12 pp. Roman, 139 pp.
4 graphs, 2 colour tables, 12 b/w tables
Text language: English
The present study describes and analyses serial verb constructions (SVCs) in Bezen, a previously little researched Southern-jukunoid language spoken by about 450 people in one village in North-Western Cameroon (2001: SIL). Serial verb constructions are defined as several verbs within a clause that are either coordinated, nor subordinated. Bezen thus forms part of a larger linguistic area featuring SVCs reaching from the Ivory Coast to Cameroon.
However, this work does not only focus on SVCs, it also offers a description of the verbal system. The first chapter discusses previous works on serialization in related West-African languages. In this chapter the data-collection process and the analysis are also presented.

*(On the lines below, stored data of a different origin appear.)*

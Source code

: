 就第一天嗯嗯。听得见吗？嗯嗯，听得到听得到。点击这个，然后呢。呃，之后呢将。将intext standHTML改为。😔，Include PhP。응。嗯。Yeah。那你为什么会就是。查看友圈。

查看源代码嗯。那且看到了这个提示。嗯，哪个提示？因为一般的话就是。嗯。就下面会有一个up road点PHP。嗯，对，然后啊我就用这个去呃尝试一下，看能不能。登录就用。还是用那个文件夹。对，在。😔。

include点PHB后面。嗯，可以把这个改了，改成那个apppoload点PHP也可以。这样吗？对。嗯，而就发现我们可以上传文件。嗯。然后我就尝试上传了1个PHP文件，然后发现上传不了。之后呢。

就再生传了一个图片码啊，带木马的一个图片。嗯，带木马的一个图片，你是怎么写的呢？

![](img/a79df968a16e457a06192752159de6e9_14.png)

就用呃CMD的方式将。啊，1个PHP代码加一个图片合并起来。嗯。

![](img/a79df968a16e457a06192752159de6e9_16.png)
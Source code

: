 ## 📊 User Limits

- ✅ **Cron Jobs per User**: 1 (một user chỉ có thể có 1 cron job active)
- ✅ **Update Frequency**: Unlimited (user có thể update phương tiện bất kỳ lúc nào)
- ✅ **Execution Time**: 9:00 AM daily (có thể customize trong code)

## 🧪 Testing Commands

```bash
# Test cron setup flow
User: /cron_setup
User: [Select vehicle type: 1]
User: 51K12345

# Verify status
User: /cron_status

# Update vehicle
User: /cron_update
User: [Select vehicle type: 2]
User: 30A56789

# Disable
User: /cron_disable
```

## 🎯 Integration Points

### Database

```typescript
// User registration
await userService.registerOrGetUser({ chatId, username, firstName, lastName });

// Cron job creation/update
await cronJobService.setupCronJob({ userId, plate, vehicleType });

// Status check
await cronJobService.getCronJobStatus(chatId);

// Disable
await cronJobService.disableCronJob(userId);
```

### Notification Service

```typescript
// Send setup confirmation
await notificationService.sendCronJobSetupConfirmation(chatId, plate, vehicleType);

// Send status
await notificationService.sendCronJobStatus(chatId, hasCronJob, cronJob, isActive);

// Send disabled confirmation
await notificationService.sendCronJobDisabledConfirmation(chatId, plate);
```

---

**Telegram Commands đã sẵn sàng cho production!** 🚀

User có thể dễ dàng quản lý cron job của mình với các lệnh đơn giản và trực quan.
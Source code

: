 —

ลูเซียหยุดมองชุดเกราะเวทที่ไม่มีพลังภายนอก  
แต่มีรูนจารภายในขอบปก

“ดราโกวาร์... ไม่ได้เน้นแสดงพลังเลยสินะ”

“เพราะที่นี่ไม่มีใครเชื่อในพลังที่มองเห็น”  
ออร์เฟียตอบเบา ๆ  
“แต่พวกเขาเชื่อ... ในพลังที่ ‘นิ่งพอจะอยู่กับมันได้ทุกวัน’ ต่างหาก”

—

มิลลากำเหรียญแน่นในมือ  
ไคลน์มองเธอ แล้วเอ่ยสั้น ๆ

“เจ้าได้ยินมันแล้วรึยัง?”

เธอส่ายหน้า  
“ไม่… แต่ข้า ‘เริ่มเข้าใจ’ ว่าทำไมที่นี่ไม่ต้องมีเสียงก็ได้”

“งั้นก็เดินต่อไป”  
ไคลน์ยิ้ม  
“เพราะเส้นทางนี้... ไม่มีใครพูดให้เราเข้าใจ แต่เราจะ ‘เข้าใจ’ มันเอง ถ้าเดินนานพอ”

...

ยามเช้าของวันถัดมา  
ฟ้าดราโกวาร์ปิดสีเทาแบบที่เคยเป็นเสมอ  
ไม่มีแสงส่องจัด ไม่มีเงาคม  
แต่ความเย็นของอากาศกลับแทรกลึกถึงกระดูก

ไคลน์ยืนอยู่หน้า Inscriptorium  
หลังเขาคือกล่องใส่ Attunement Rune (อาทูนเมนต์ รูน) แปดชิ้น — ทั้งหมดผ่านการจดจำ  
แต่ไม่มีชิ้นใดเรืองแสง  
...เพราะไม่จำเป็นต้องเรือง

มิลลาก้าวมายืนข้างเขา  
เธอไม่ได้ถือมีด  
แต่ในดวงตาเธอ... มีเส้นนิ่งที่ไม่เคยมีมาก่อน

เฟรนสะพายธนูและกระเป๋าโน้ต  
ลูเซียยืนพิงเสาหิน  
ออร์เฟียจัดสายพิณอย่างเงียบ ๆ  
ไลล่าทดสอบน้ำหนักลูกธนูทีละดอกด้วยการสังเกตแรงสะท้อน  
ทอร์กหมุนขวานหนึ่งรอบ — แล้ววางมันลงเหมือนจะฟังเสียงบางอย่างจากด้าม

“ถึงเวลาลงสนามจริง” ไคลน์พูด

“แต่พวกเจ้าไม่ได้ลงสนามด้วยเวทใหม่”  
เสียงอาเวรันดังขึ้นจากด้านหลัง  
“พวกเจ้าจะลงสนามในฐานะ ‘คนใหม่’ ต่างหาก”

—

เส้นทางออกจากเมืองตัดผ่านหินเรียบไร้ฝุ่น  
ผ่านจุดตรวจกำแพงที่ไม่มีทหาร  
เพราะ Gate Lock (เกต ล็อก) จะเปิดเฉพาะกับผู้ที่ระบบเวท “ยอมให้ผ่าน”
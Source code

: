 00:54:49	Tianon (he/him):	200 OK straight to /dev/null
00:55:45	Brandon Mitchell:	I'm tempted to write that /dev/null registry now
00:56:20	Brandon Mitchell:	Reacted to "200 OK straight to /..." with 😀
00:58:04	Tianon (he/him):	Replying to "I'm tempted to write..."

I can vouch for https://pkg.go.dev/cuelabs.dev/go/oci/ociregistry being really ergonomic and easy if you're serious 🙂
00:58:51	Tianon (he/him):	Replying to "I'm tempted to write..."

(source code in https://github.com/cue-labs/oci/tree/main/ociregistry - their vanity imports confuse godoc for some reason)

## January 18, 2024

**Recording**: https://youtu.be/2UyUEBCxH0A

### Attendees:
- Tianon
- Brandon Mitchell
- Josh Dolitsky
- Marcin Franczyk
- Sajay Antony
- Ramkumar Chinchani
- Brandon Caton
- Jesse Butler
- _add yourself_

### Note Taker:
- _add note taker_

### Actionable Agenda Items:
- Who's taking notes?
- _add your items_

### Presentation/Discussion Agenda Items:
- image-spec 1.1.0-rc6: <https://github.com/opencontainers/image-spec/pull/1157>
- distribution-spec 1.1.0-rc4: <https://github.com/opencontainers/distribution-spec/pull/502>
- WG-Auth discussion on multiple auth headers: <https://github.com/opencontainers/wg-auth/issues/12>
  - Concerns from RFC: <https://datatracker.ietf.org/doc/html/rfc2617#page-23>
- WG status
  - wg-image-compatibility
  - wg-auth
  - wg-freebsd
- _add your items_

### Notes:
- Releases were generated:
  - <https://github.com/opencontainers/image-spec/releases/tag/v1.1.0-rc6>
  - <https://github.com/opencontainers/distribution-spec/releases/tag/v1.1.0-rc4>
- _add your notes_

The second chapter describes the verbal system: the aspect and mode categories, adverbs, deictic marking and negation patterns. Since SVCs are defined in delimitation to other multiverb-constructions, such as subordinated and coordinated clauses, these are addressed in the third chapter. The fourth chapter finally discusses SVCs.
The Bezen data confirms Aikhenvald’s (2006) typology which allows for a classification of SVCs into the two groups of symmetrical and asymmetrical SVCs. Whereas the verbs in symmetrical SVCs are not semantically restricted, at least one verb in asymmetrical SVCs has restricted semantics.
Asymmetrical SVCs can be further subclassified: some verbs modify others concerning quality, others introduce an aspectual notion. One group of semantically subordinate verbs introduce arguments, others express the direction of a movement. Switch-function SVCs are a special form of SVCs in which the object of the first verb serves as the subject for the second verb. In Bezen, these SVCs cannot be classified as one of the categories symmetrical or asymmetrical. Some authors (Haspelmath 2015) argue that this type of constructions should not be included in descriptions of serializing languages at all. However, since the verbs share the object of V1, they are included here.
SVCs are known as sources for grammaticalization and lexicalization processes. Grammaticalization describes the development of lexemes to grammatical morphemes. In Bezen, one verb in series may grammaticalize to an aspect-marking morpheme. This process is addressed in the framework of the verb phrase in chapter two. In chapter five, lexicalization phenomena are described. They include the development of compound verbs and adverbs from verbs in series.